In dividing the systematic review into three primary aims, Grooteman et al. attempt to limit the heterogeneity of included studies, but in doing so also limited the number of studies in each aim, thereby increasing the likelihood of bias driven by a single study. With respect to mortality, the largest study included 85,971 individuals [18] or 93% of included patients within the systematic review, and 99% of patients in the aim directed at rebleeding and mortality. The included study by Serrao et al. identified individuals with bleeding AE in a national database by using hospital discharge ICD-9 diagnoses. Although the reported sensitivity of ICD-9 codes for bleeding AE is high, the specificity of AE as the cause of bleeding has not been determined, therefore limiting the conclusions that can be drawn from a study utilizing a national database [19]. The limitations of the included studies need to be highlighted when performing a systematic review or meta-analysis at the risk of perpetuating inaccurate associations identified in large datasets.
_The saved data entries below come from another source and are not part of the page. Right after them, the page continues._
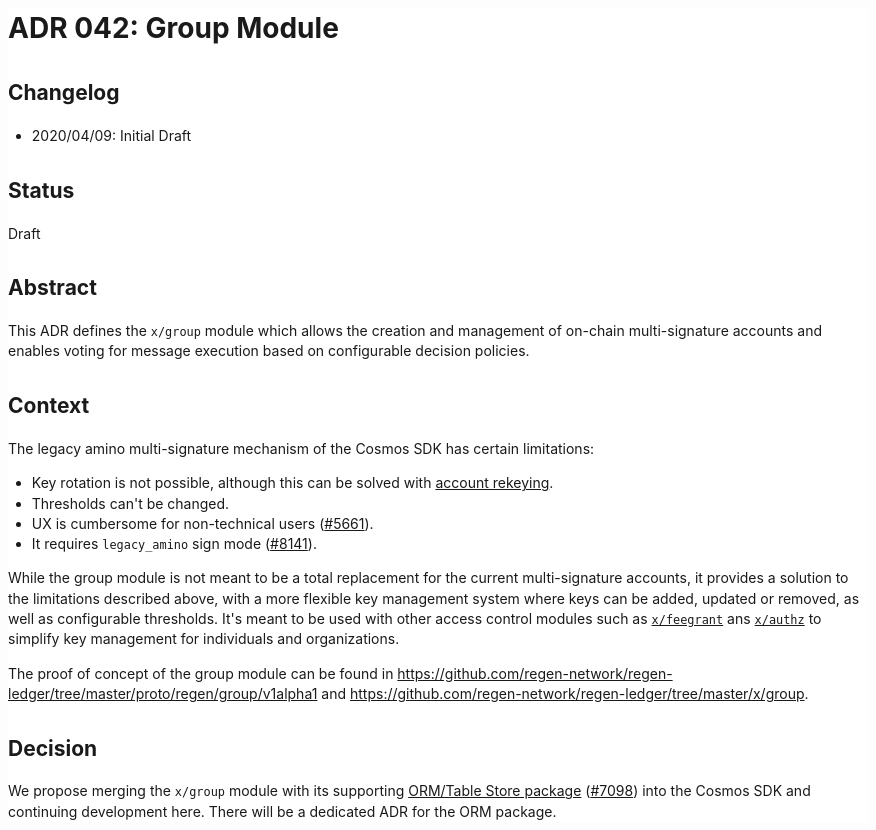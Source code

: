 # ADR 042: Group Module

## Changelog

- 2020/04/09: Initial Draft

## Status

Draft

## Abstract

This ADR defines the `x/group` module which allows the creation and management
of on-chain multi-signature accounts and enables voting for message execution
based on configurable decision policies.

## Context

The legacy amino multi-signature mechanism of the Cosmos SDK has certain
limitations:

- Key rotation is not possible, although this can be solved with
  [account rekeying](adr-034-account-rekeying.md).
- Thresholds can't be changed.
- UX is cumbersome for non-technical users
  ([#5661](https://github.com/cosmos/cosmos-sdk/issues/5661)).
- It requires `legacy_amino` sign mode
  ([#8141](https://github.com/cosmos/cosmos-sdk/issues/8141)).

While the group module is not meant to be a total replacement for the current
multi-signature accounts, it provides a solution to the limitations described
above, with a more flexible key management system where keys can be added,
updated or removed, as well as configurable thresholds. It's meant to be used
with other access control modules such as
[`x/feegrant`](./adr-029-fee-grant-module.md) ans
[`x/authz`](adr-030-authz-module.md) to simplify key management for individuals
and organizations.

The proof of concept of the group module can be found in
https://github.com/regen-network/regen-ledger/tree/master/proto/regen/group/v1alpha1
and https://github.com/regen-network/regen-ledger/tree/master/x/group.

## Decision

We propose merging the `x/group` module with its supporting
[ORM/Table Store package](https://github.com/regen-network/regen-ledger/tree/master/orm)
([#7098](https://github.com/cosmos/cosmos-sdk/issues/7098)) into the Cosmos SDK
and continuing development here. There will be a dedicated ADR for the ORM
package.
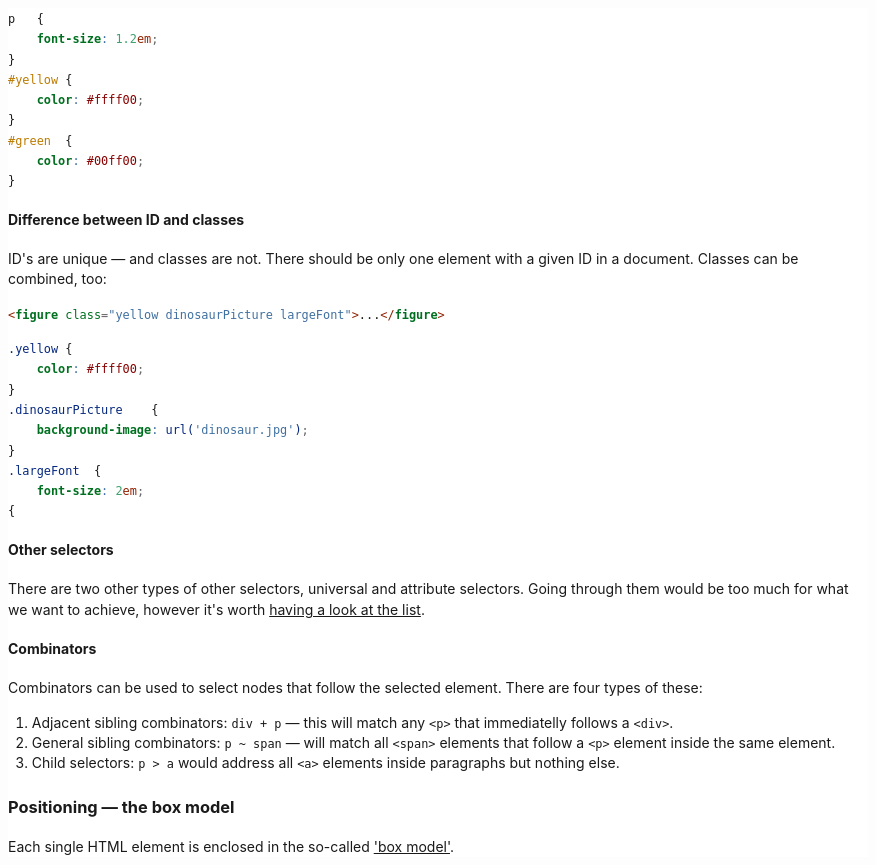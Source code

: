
 ```css
p	{
	font-size: 1.2em;
}
#yellow	{
	color: #ffff00;
}
#green	{
	color: #00ff00;
}
```

#### Difference between ID and classes

ID's are unique — and classes are not. There should be only one element with a given ID in a document. Classes can be combined, too:

```html
<figure class="yellow dinosaurPicture largeFont">...</figure>
```

```css
.yellow	{
	color: #ffff00;
}
.dinosaurPicture	{
	background-image: url('dinosaur.jpg');
}
.largeFont	{
	font-size: 2em;
{
```

#### Other selectors

There are two other types of other selectors, universal and attribute selectors. Going through them would be too much for what we want to achieve, however it's worth [having a look at the list](https://developer.mozilla.org/en-US/docs/Web/CSS/CSS_Selectors).

#### Combinators

Combinators can be used to select nodes that follow the selected element. There are four types of these:

1.	Adjacent sibling combinators: ```div + p``` — this will match any ```<p>``` that immediatelly follows a ```<div>```.
2. 	General sibling combinators: ```p ~ span``` —  will match all ```<span>``` elements that follow a ```<p>``` element inside the same element.
3. 	Child selectors: ```p > a``` would address all ```<a>``` elements inside paragraphs but nothing else.

### Positioning — the box model

Each single HTML element is enclosed in the so-called ['box model'](https://developer.mozilla.org/en-US/docs/Web/CSS/CSS_Box_Model/Introduction_to_the_CSS_box_model).
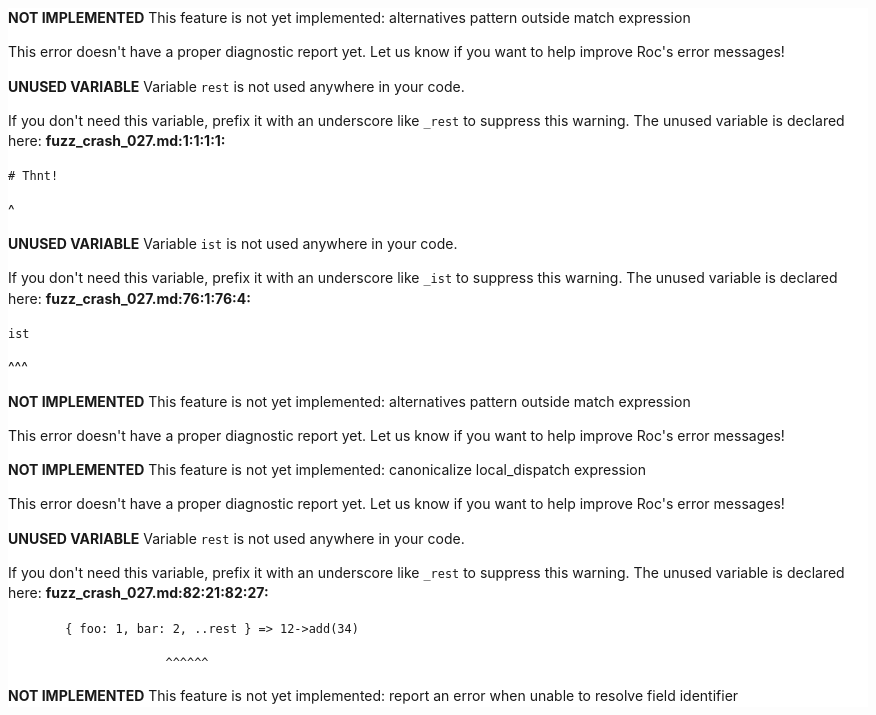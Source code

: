 
**NOT IMPLEMENTED**
This feature is not yet implemented: alternatives pattern outside match expression

This error doesn't have a proper diagnostic report yet. Let us know if you want to help improve Roc's error messages!

**UNUSED VARIABLE**
Variable `rest` is not used anywhere in your code.

If you don't need this variable, prefix it with an underscore like `_rest` to suppress this warning.
The unused variable is declared here:
**fuzz_crash_027.md:1:1:1:1:**
```roc
# Thnt!
```
^


**UNUSED VARIABLE**
Variable `ist` is not used anywhere in your code.

If you don't need this variable, prefix it with an underscore like `_ist` to suppress this warning.
The unused variable is declared here:
**fuzz_crash_027.md:76:1:76:4:**
```roc
ist
```
^^^


**NOT IMPLEMENTED**
This feature is not yet implemented: alternatives pattern outside match expression

This error doesn't have a proper diagnostic report yet. Let us know if you want to help improve Roc's error messages!

**NOT IMPLEMENTED**
This feature is not yet implemented: canonicalize local_dispatch expression

This error doesn't have a proper diagnostic report yet. Let us know if you want to help improve Roc's error messages!

**UNUSED VARIABLE**
Variable `rest` is not used anywhere in your code.

If you don't need this variable, prefix it with an underscore like `_rest` to suppress this warning.
The unused variable is declared here:
**fuzz_crash_027.md:82:21:82:27:**
```roc
		{ foo: 1, bar: 2, ..rest } => 12->add(34)
```
		                  ^^^^^^


**NOT IMPLEMENTED**
This feature is not yet implemented: report an error when unable to resolve field identifier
Through their contribution, Grooteman et al. are driving the evidence base and the general knowledge base regarding the contribution of AE toward gastrointestinal bleeding pathogenesis. As noted by the authors, identification of high- and low-risk patient categories is one of the first steps toward defining appropriate endoscopic or medical management techniques with respect to rebleeding risk from AE. As cardiac comorbidities increase in an aging population, and anticoagulant and antiplatelet therapies become more prevalent, bleeding from AE will remain common [20]. Understanding the clinical risk factors related to bleeding and rebleeding is the first step in providing hypotheses related to the pathogenesis of gastrointestinal AE. Further understanding of the etiology and development of clinical risk scores will ultimately enable the development of alternative and safe medical therapies aimed at reducing the burden of disease from gastrointestinal AE.

Notes

Author's contribution

DM and NS contributed to conception, design, and drafting of the manuscript.

Funding

None.

Compliance with Ethical Standards

Conflict of interest

All authors declare that they have no conflict of interest.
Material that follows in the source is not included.